Studies show that H.I.I.T. will produce greater benefits, especially in the areas of endurance and performance, when compared to traditional cardio workouts. (1-3)

While this may not be a health and fitness benefit, it will sure feel great when you get better results in a fraction of the time. H.I.I.T. workouts only take 20 minutes on average compared to an hour on the treadmill or an hour and a half of weight lifting. Burn fat, build muscle, and save yourself some time.

Best H.I.I.T. Workouts

Ready to get started with metabolic conditioning? Below, you’ll find a three-day H.I.I.T. workout that will help you build muscle and burn more fat. On each day, complete the first exercise on the list then immediately move to the next one. Do not stop or take breaks until you have completed the entire list. Once you have completed the workout, take a break between 2 to 3 minutes. Looking for a challenge? Complete the list a second time!

H.I.I.T. Workout: Day One (e.g., Monday)

10 sets of:
·      5 Pull Ups
·      5 Squats
·      5 Push Ups

H.I.I.T. Workout: Day Two (e.g., Wednesday)

10 sets of:
·      5 Dumbbell Walking Lunges
·      5 Push Up to Plank Row
·      5 Dumbbell Push Press

H.I.I.T. Workout: Day Three (e.g., Friday)

10 sets of:
·      5 Cross Crawls
·      5 Air Squats
·      5 Spiderman Pushups

Tips for Maximizing Metabolic Conditioning Benefits

If you want to build muscle, I highly recommend supplementing with creatine. Creatine has been shown to increase protein synthesis, support lean muscle growth, and protect muscle from catabolism, also known as protein breakdown.

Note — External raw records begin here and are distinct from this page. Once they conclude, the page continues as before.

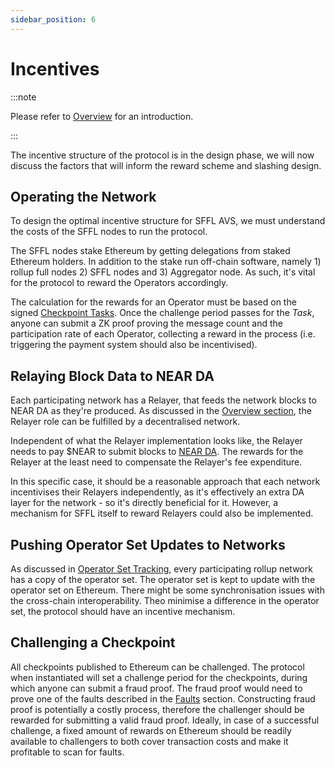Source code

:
 ```yaml
---
sidebar_position: 6
---
```


# Incentives

:::note

Please refer to [Overview](./overview.md) for an introduction.

:::

The incentive structure of the protocol is in the design phase, we will now
discuss the factors that will inform the reward scheme and slashing design.

## Operating the Network

To design the optimal incentive structure for SFFL AVS, we must understand the
costs of the SFFL nodes to run the protocol.

The SFFL nodes stake Ethereum by getting delegations from staked Ethereum
holders. In addition to the stake run off-chain software, namely 1) rollup full
nodes 2) SFFL nodes and 3) Aggregator node. As such, it's vital for the
protocol to reward the Operators accordingly.

The calculation for the rewards for an Operator must be based on the signed
[Checkpoint Tasks](./messaging_and_checkpoints.md). Once the challenge
period passes for the _Task_, anyone can submit a ZK proof proving the message
count and the participation rate of each Operator, collecting a reward in the
process (i.e. triggering the payment system should also be incentivised).

## Relaying Block Data to NEAR DA

Each participating network has a Relayer, that feeds the network blocks to NEAR
DA as they're produced. As discussed in the
[Overview section](./overview.md#near-data-posting),
the Relayer role can be fulfilled by a decentralised network.

Independent of what the Relayer implementation looks like, the Relayer needs to
pay $NEAR to submit blocks to
[NEAR DA](https://github.com/near/rollup-data-availability). The rewards for the
Relayer at the least need to compensate the Relayer's fee expenditure.

In this specific case, it should be a reasonable approach that each network
incentivises their Relayers independently, as it's effectively an extra DA
layer for the network - so it's directly beneficial for it. However, a
mechanism for SFFL itself to reward Relayers could also be implemented.

## Pushing Operator Set Updates to Networks

As discussed in [Operator Set Tracking](./operator_set_tracking.md), every
participating rollup network has a copy of the operator set. The operator set
is kept to update with the operator set on Ethereum. There might be some
synchronisation issues with the cross-chain interoperability. Theo minimise a
difference in the operator set, the protocol should have an incentive mechanism.

## Challenging a Checkpoint

All checkpoints published to Ethereum can be challenged. The protocol when
instantiated will set a challenge period for the checkpoints, during which
anyone can submit a fraud proof. The fraud proof would need to prove one of the
faults described in the [Faults](./faults.md) section. Constructing fraud proof
is potentially a costly process, therefore the challenger should be rewarded
for submitting a valid fraud proof. Ideally, in case of a successful challenge,
a fixed amount of rewards on Ethereum should be readily available to
challengers to both cover transaction costs and make it profitable to scan for
faults.
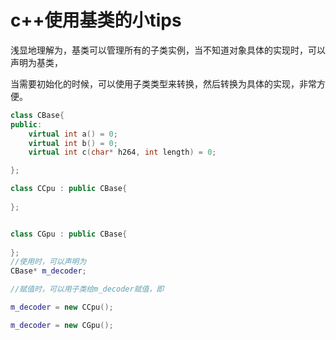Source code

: # c++使用基类的小tips

浅显地理解为，基类可以管理所有的子类实例，当不知道对象具体的实现时，可以声明为基类，

当需要初始化的时候，可以使用子类类型来转换，然后转换为具体的实现，非常方便。

```cpp
class CBase{
public:
    virtual int a() = 0;
    virtual int b() = 0;
    virtual int c(char* h264, int length) = 0;

};

class CCpu : public CBase{
  
};


class CGpu : public CBase{
  
};
//使用时，可以声明为
CBase* m_decoder;

//赋值时，可以用子类给m_decoder赋值，即

m_decoder = new CCpu();

m_decoder = new CGpu();



```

If weight loss is your goal, I would recommend trying one or both of the following: intermittent fasting and the Ketogenic Diet.

Intermittent fasting is a method of meal timing that has been shown in several studies to dramatically increase fat burning along with enhancing cardiovascular and cognitive health.

The Ketogenic Diet focuses on healthy high-fat options so that your body enters a state of ketosis. Once you reach ketosis, your body will focus on utilizing stored body fat as fuel. Aside from dramatically increasing fat loss, the ketogenic diet has been shown to benefit cognitive functioning.

Considerations for Special Populations


·      H.I.I.T. workouts can be very effective for older people as they take less time to complete and produce superior results to lengthy cardio workouts. I’d suggest starting with very basic bodyweight exercises that don’t require putting yourself in a difficult position. For example, push-ups are great but I’d start with chair push-ups before advancing to floor-based push-ups.


·      H.I.I.T. can help those going through physical rehabilitation to return to peak fitness levels in a relatively short amount of time. Depending on the reason you’re doing rehab, I’d recommend starting out slow and doing very basic exercises such as the bodyweight squat. Make sure you have someone closely monitoring your performance. You can even ask your rehabilitation specialist about the workouts I’ve detailed above to see if they are appropriate for you at this time.


Are you currently using metabolic conditioning to achieve your fitness goals? If so, what benefits have you noticed? What are your favorite high intensity interval training exercises? Let me know in the comments below!


1. Perkins SE, Jelinek HF, Al-Aubaidy HA, de Jong B. Immediate and long term effects of endurance and high intensity interval exercise on linear and nonlinear heart rate variability. J Sci Med Sport. 2017 Mar;20(3):312-316. doi: 10.1016/j.jsams.2016.08.009. Epub 2016 Aug 16.

2. Perry CG, Heigenhauser GJ, Bonen A, Spriet LL. High-intensity aerobic interval training increases fat and carbohydrate metabolic capacities in human skeletal muscle. Appl Physiol Nutr Metab. 2008 Dec;33(6):1112-23.

3. Boutcher SH. High-Intensity Intermittent Exercise and Fat Loss. Journal of Obesity. 2011;2011:868305. doi:10.1155/2011/868305.